Jhon y Sammuel caminan detrás de nosotros a una distancia corta para evitar que la gente se nos acerque, Louis me toma de la mano; se acerca un poco más a mí, inclina su rostro a la altura de mi oído.

 

-¿Quieres que tomemos un taxi? -susurra

-El hotel no esta tan lejos –respondo- Aparte de que el clima esta lindo y este fue tu plan original, caminar –agrego

-Pero te veo nerviosa –comenta

-Lo estoy –contesto- Pero al mismo tiempo estoy tranquila -agrego

-Vale, solo no te alteres; sabes que estamos bien cuidados y nada te pasara a ti o a los gemelos -contesta

 

Me limito a sonreírle en respuesta, seguimos caminando entre la multitud de gente a nuestro alrededor; los flashes destellan cerca de nosotros, las fans gritan a todo pulmón llamando la atención. Siento que podría quedar aplastada entre toda la gente, mi corazón se acelera un poco; aprieto un poco más la mano de Louis.

 

El agacha la mirada hacia nuestras manos entrelazadas, sonríe para el mismo; levanta el rostro fijando la mirada hacia enfrente. Pasos después por fin llegamos al hotel, entramos de nuevo por la puerta trasera; suelto la mano de Louis y suspiro una vez que estamos en el elevador.

 

El elevador se detiene un piso abajo del nuestro, bajan los chicos de seguridad; les agradecemos. Yo camino por el pasillo bostezando, la verdad es que me siento algo agotada; aparte de mi cansancio del vuelo, la diferencia de horario y el estrés de las fans me dejaron medio noqueada.

 

Entramos a la suite, yo camino directo hacia la habitación; entro al baño, lavo mi rostro para quitarme el maquillaje.

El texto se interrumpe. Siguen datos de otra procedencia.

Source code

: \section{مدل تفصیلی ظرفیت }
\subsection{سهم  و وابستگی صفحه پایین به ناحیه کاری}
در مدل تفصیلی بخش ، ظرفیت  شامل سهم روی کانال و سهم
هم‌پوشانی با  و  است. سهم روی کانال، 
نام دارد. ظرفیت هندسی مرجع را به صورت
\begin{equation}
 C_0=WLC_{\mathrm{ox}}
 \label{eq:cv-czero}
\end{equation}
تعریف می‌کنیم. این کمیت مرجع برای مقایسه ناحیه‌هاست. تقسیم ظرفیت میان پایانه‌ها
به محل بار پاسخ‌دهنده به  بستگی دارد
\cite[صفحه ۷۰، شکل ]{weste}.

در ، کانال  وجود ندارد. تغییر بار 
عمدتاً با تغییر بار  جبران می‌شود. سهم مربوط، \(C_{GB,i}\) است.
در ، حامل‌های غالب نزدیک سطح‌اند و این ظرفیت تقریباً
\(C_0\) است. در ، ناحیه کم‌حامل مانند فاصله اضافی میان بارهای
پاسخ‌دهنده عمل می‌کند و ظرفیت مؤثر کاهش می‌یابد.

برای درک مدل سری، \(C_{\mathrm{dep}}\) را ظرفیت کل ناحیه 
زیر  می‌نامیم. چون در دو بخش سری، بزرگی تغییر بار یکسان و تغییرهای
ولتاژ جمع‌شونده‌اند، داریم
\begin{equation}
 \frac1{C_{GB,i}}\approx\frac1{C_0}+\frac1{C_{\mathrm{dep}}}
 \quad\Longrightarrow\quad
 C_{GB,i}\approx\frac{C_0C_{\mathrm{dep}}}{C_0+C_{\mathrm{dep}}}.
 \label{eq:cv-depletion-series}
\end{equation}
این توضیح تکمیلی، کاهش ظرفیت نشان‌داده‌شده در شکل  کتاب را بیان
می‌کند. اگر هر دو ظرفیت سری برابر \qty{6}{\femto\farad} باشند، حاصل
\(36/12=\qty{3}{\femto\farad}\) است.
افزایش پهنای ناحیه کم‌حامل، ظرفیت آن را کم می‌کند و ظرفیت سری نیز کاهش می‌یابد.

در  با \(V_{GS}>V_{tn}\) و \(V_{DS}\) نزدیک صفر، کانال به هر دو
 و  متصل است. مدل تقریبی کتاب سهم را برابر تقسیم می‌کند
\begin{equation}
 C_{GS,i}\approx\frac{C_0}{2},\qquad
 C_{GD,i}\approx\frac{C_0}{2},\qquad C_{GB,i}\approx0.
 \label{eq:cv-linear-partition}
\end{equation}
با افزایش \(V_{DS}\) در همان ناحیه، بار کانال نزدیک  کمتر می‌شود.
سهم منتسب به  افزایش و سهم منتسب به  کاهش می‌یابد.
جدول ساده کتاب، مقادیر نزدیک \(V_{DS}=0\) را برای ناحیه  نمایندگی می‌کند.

Lavo mis dientes, me veo en el espejo; afortunadamente mi rostro no refleja mi cansancio.

 

-¿Te gusto la velada? –pregunta Louis entrando a la habitación

-La verdad es que si, la cena estuvo deliciosa –respondo, cierro la puerta del baño- Gracias por lo que planeaste -agrego

-Gracias a ti por aceptar ser mi acompañante esta noche –dice con una sonrisa – Bueno, te dejo a solas para que te pongas cómoda -agrega

-Vale, gracias –respondo

 

Me sonríe, se da la media vuelta y camina hacia la puerta.

 

-Louis…-digo impulsivamente, voltea a verme

-¿Dime? -responde

-Sabes…estaba pensando en salir a pasear por ahí, bueno; en concreto pensaba en visitar algunas tiendas de maternidad y cosas así –comento- A lo mejo no comprar pero al menos ir a ver que necesito para cuando nazcan los gemelos, no sé si haya algún problema…-me interrumpe

-No hay problema alguno –dice sonriente- De hecho es algo perfecto, mañana tenemos el día libre así que podemos ir a recorrer todas las tiendas de Paris –agrega

-¿Vas a ir conmigo? –digo levantando una ceja

-Por supuesto –contesta- Las fans tienen que vernos juntos, Simon ya me había pedido que planeara algo que hacer en público contigo mañana; parece que a ti se te ocurrió algo increíble –agrega- Los medios se volverán locos con fotos nuestras visitando tiendas de maternidad –concluye

-Si bueno…eso será mañana –me doy la media vuelta- Ahora si me disculpas…-pretendo buscar en mi maleta- Me pondré mi pijama –agrego sin emoción alguna

 

El no responde, escucho el ruido de la puerta que me indica que estoy sola en mi habitación. Dejo caer el vestido al suelo, me quito los zapatos; los arrojo a un lado de la habitación. La velada estuvo increíble, por primera vez sentí que entre Louis y yo no habría problema alguno.

 

Todo iba tan bien, la verdad es que pensé que genuinamente le había dado gusto verme. Pero estaba tan equivocada, parece que s eme olvida su estúpida bipolaridad.

 

Cuando dijo que podríamos recorrer todo Paris sin problema alguno, la verdad es que pensé que en realidad le interesaba ir conmigo por los gemelos; pero su ultima contestación me recordó que lo único que a él le importa es quedar bien ante las fans y los medios de comunicación.

 

No tengo que darle importancia a lo que él diga ó haga, en verdad que cada que el actúa lindo para mi es dar un paso hacia atrás; siento que con un simple acto de ternura se me olvida lo que es realmente nuestra relación. Mañana mismo hablare con mi abogado, me urge que se agilice lo de mi casa en Nueva York. En cuanto compre mi casa, ya no habrá vuelta atrás.